Key points:
- Researchers discovered that the protein PARP1 acts an underwater superglue that holds loose DNA ends together during the damage repair process.
- After gluing DNA, PARP1 becomes active as an enzyme that recruits downstream DNA damage proteins that work in concert to detect and reverse damage.
- PARP1 is already a target of approved cancer treatments as inhibiting its activity selectively kills cancer cells, but this study provides new insight into the molecular basis of these therapies.
Researchers have discovered that the protein poly(ADP-ribose) polymerase 1 (PARP1) acts an underwater superglue that holds loose DNA ends together. Their results, published in Cell, describe the key role of PARP1 in double-strand DNA damage repair.
Researchers used high-end biochemical and biophysical methods including single-molecule imaging, optical tweezers, and quantitative biochemistry to identify PARP1 DNA repair mechanisms. However, the key experimental step was recreating the DNA damage site from the bottom-up in a test tube, which allowed the team to identify mechanistic insights into the regulation of DNA repair.

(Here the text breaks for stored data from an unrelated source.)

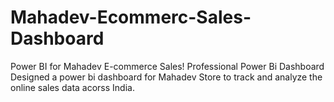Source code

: # Mahadev-Ecommerc-Sales-Dashboard
Power BI for Mahadev E-commerce Sales!
Professional Power Bi Dashboard
Designed a power bi dashboard for Mahadev Store to track and analyze the online sales data acorss India.
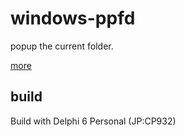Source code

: # windows-ppfd
popup the current folder.

[more](http://utb.cs.land.to/ppfd/index.html)

## build
Build with Delphi 6 Personal (JP:CP932)
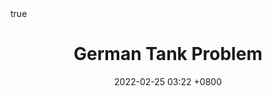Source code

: ---
layout: post
title: 'German Tank Problem'
date: 2022-02-25 03:22 +0800
categories: [Statistics]
tags: [statistics, parameter-estimation, frequentist-inference, bayesian-inference, bayes-estimator, minimax-estimator]
math: true
enable_d3: true
thumbnail_path: /assets/img/tank.jpeg
---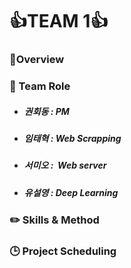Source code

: #  :thumbsup:TEAM 1:thumbsup:





### :eyes: ​Overview



### :dancers: Team Role

- ##### 권회동 : PM

- ##### 임태혁 : Web Scrapping 

- ##### 서미오 :  Web server  

- ##### 유설영 : Deep Learning 

  ##### 

### :pencil2: Skills & Method



### :clock3: Project Scheduling




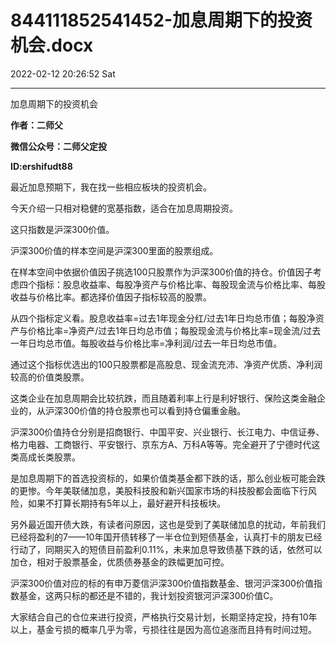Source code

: # 844111852541452-加息周期下的投资机会.docx

2022-02-12 20:26:52 Sat

----

加息周期下的投资机会

__作者：二师父__

__微信公众号：二师父定投__

__ID:ershifudt88__

最近加息预期下，我在找一些相应板块的投资机会。

今天介绍一只相对稳健的宽基指数，适合在加息周期投资。

这只指数是沪深300价值。

沪深300价值的样本空间是沪深300里面的股票组成。

在样本空间中依据价值因子挑选100只股票作为沪深300价值的持仓。价值因子考虑四个指标：股息收益率、每股净资产与价格比率、每股现金流与价格比率、每股收益与价格比率。都选择价值因子指标较高的股票。

从四个指标定义看。股息收益率=过去1年现金分红/过去1年日均总市值；每股净资产与价格比率=净资产/过去1年日均总市值；每股现金流与价格比率=现金流/过去一年日均总市值。每股收益与价格比率=净利润/过去一年日均总市值。

通过这个指标优选出的100只股票都是高股息、现金流充沛、净资产优质、净利润较高的价值类股票。

这类企业在加息周期会比较抗跌，而且随着利率上行是利好银行、保险这类金融企业的，从沪深300价值的持仓股票也可以看到持仓偏重金融。

沪深300价值持仓分别是招商银行、中国平安、兴业银行、长江电力、中信证券、格力电器、工商银行、平安银行、京东方A、万科A等等。完全避开了宁德时代这类高成长类股票。

是加息周期下的首选投资标的，如果价值类基金都下跌的话，那么创业板可能会跌的更惨。今年美联储加息，美股科技股和新兴国家市场的科技股都会面临下行风险，如果不打算长期持有5年以上，最好避开科技板块。

另外最近国开债大跌，有读者问原因，这也是受到了美联储加息的扰动，年前我们已经将盈利的7——10年国开债转移了一半仓位到短债基金，认真打卡的朋友已经行动了，同期买入的短债目前盈利0\.11%，未来加息导致债基下跌的话，依然可以加仓，相对于股票基金，优质债券基金的跌幅更加可控。

沪深300价值对应的标的有申万菱信沪深300价值指数基金、银河沪深300价值指数基金，这两只标的都还是不错的，我计划投资银河沪深300价值C。

大家结合自己的仓位来进行投资，严格执行交易计划，长期坚持定投，持有10年以上，基金亏损的概率几乎为零，亏损往往是因为高位追涨而且持有时间过短。

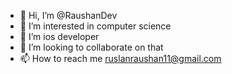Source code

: - 👋 Hi, I’m @RaushanDev
- 👀 I’m interested in computer science 
- 🌱 I’m ios developer
- 💞️ I’m looking to collaborate on that
- 📫 How to reach me ruslanraushan11@gmail.com

<!---
RaushanDev2021/RaushanDev2021 is a ✨ special ✨ repository because its `README.md` (this file) appears on your GitHub profile.
You can click the Preview link to take a look at your changes.
--->
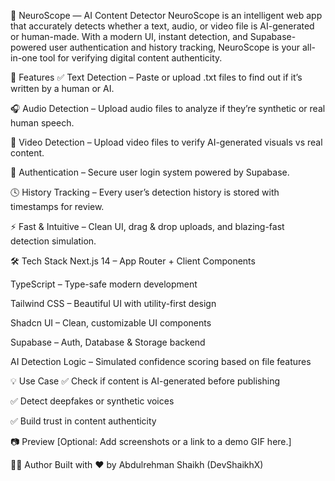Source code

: 🧠 NeuroScope — AI Content Detector
NeuroScope is an intelligent web app that accurately detects whether a text, audio, or video file is AI-generated or human-made. With a modern UI, instant detection, and Supabase-powered user authentication and history tracking, NeuroScope is your all-in-one tool for verifying digital content authenticity.

🚀 Features
✅ Text Detection – Paste or upload .txt files to find out if it’s written by a human or AI.

🎧 Audio Detection – Upload audio files to analyze if they’re synthetic or real human speech.

🎥 Video Detection – Upload video files to verify AI-generated visuals vs real content.

🔐 Authentication – Secure user login system powered by Supabase.

🕓 History Tracking – Every user’s detection history is stored with timestamps for review.

⚡ Fast & Intuitive – Clean UI, drag & drop uploads, and blazing-fast detection simulation.

🛠️ Tech Stack
Next.js 14 – App Router + Client Components

TypeScript – Type-safe modern development

Tailwind CSS – Beautiful UI with utility-first design

Shadcn UI – Clean, customizable UI components

Supabase – Auth, Database & Storage backend

AI Detection Logic – Simulated confidence scoring based on file features

💡 Use Case
✅ Check if content is AI-generated before publishing

✅ Detect deepfakes or synthetic voices

✅ Build trust in content authenticity

📷 Preview
[Optional: Add screenshots or a link to a demo GIF here.]

🧑‍💻 Author
Built with ❤️ by Abdulrehman Shaikh (DevShaikhX)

With this method, the researchers determined that PARP1 forms a drop of underwater superglue called a condensate that prevents the separation of the damaged DNA ends. The tight cluster of interconnected protein and DNA molecules form a special healing zone that allows DNA repair proteins to do their job.
After gluing DNA, PARP1 becomes active as an enzyme that recruits downstream DNA damage proteins such as Fused in Sarcoma (FUS). In this study, researchers demonstrated that FUS acts as a lubricant and softens the glue for repair enzymes to work.
“It’s an example of collective protein behavior that results in higher-order functionality,” said senior scientist Titus Franzmann of Technische Universität Dresden. “Every protein does its own job, but they all must collaborate to accomplish the goal of detecting and reversing the DNA damage.”
PARP1 is already a target of approved cancer treatments as inhibiting its activity selectively kills cancer cells, but now this study provides new insight into the molecular basis of these therapies.
“Our data suggests a model in which the cancer treatment would impair the PARP1 superglue so that is remains stuck on DNA,” explained senior author Simon Alberti, professor at Technische Universität Dresden. “In this way, it would generate roadblocks for the replication machinery of cancer cells, triggering them to commit suicide.”